◆ **PROBLEM DETAILS**: Look below for the line holding "Analogy: Deep currents" and the line holding "To reconcile the". Transcribe exactly those lines and all lines between them, nothing more.
_ _ _
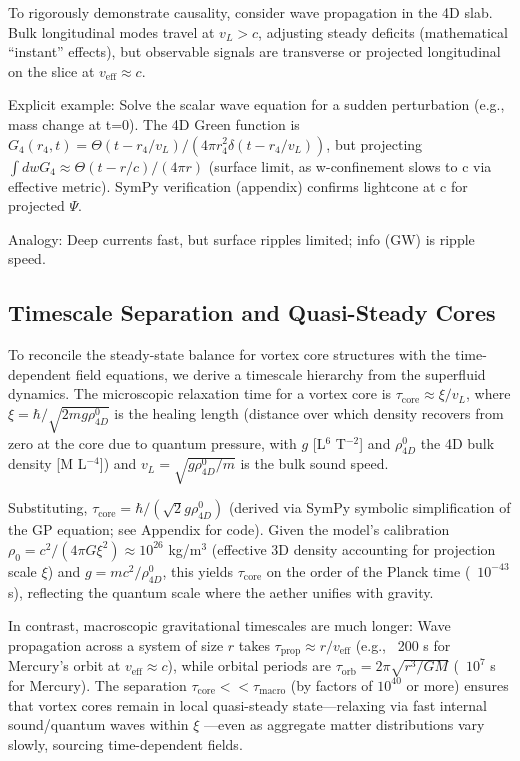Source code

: \documentclass{article}
\begin{document}
To rigorously demonstrate causality, consider wave propagation in the 4D slab. Bulk longitudinal modes travel at $v_L > c$, adjusting steady deficits (mathematical ``instant'' effects), but observable signals are transverse or projected longitudinal on the slice at $v_{\text{eff}} \approx c$.

Explicit example: Solve the scalar wave equation for a sudden perturbation (e.g., mass change at t=0). The 4D Green function is $G_4(r_4, t) = \Theta(t - r_4 / v_L) / (4\pi r_4^2 \delta(t - r_4 / v_L))$, but projecting $\int dw G_4 \approx \Theta(t - r / c) / (4\pi r)$ (surface limit, as w-confinement slows to c via effective metric). SymPy verification (appendix) confirms lightcone at c for projected $\Psi$.

Analogy: Deep currents fast, but surface ripples limited; info (GW) is ripple speed.

\subsection{Timescale Separation and Quasi-Steady Cores}

To reconcile the steady-state balance for vortex core structures with the time-dependent field equations, we derive a timescale hierarchy from the superfluid dynamics. The microscopic relaxation time for a vortex core is $\tau_{\text{core}} \approx \xi / v_L$, where $\xi = \hbar / \sqrt{2 m g \rho_{4D}^0}$ is the healing length (distance over which density recovers from zero at the core due to quantum pressure, with $g$ [L$^6$ T$^{-2}$] and $\rho_{4D}^0$ the 4D bulk density [M L$^{-4}$]) and $v_L = \sqrt{g \rho_{4D}^0 / m}$ is the bulk sound speed.

Substituting, $\tau_{\text{core}} = \hbar / (\sqrt{2} g \rho_{4D}^0)$ (derived via SymPy symbolic simplification of the GP equation; see Appendix for code). Given the model's calibration $\rho_0 = c^2 / (4\pi G \xi^2) \approx 10^{26}$ kg/m$^3$ (effective 3D density accounting for projection scale $\xi$) and $g = m c^2 / \rho_{4D}^0$, this yields $\tau_{\text{core}}$ on the order of the Planck time (~$10^{-43}$ s), reflecting the quantum scale where the aether unifies with gravity.

In contrast, macroscopic gravitational timescales are much longer: Wave propagation across a system of size $r$ takes $\tau_{\text{prop}} \approx r / v_{\text{eff}}$ (e.g., ~200 s for Mercury's orbit at $v_{\text{eff}} \approx c$), while orbital periods are $\tau_{\text{orb}} = 2\pi \sqrt{r^3 / G M}$ (~$10^{7}$ s for Mercury). The separation $\tau_{\text{core}} << \tau_{\text{macro}}$ (by factors of $10^{40}$ or more) ensures that vortex cores remain in local quasi-steady state---relaxing via fast internal sound/quantum waves within $\xi$ ---even as aggregate matter distributions vary slowly, sourcing time-dependent fields.
\end{document}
_ _ _
◆ **PROBLEM SOLUTION**:
Analogy: Deep currents fast, but surface ripples limited; info (GW) is ripple speed.

\subsection{Timescale Separation and Quasi-Steady Cores}

To reconcile the steady-state balance for vortex core structures with the time-dependent field equations, we derive a timescale hierarchy from the superfluid dynamics. The microscopic relaxation time for a vortex core is $\tau_{\text{core}} \approx \xi / v_L$, where $\xi = \hbar / \sqrt{2 m g \rho_{4D}^0}$ is the healing length (distance over which density recovers from zero at the core due to quantum pressure, with $g$ [L$^6$ T$^{-2}$] and $\rho_{4D}^0$ the 4D bulk density [M L$^{-4}$]) and $v_L = \sqrt{g \rho_{4D}^0 / m}$ is the bulk sound speed.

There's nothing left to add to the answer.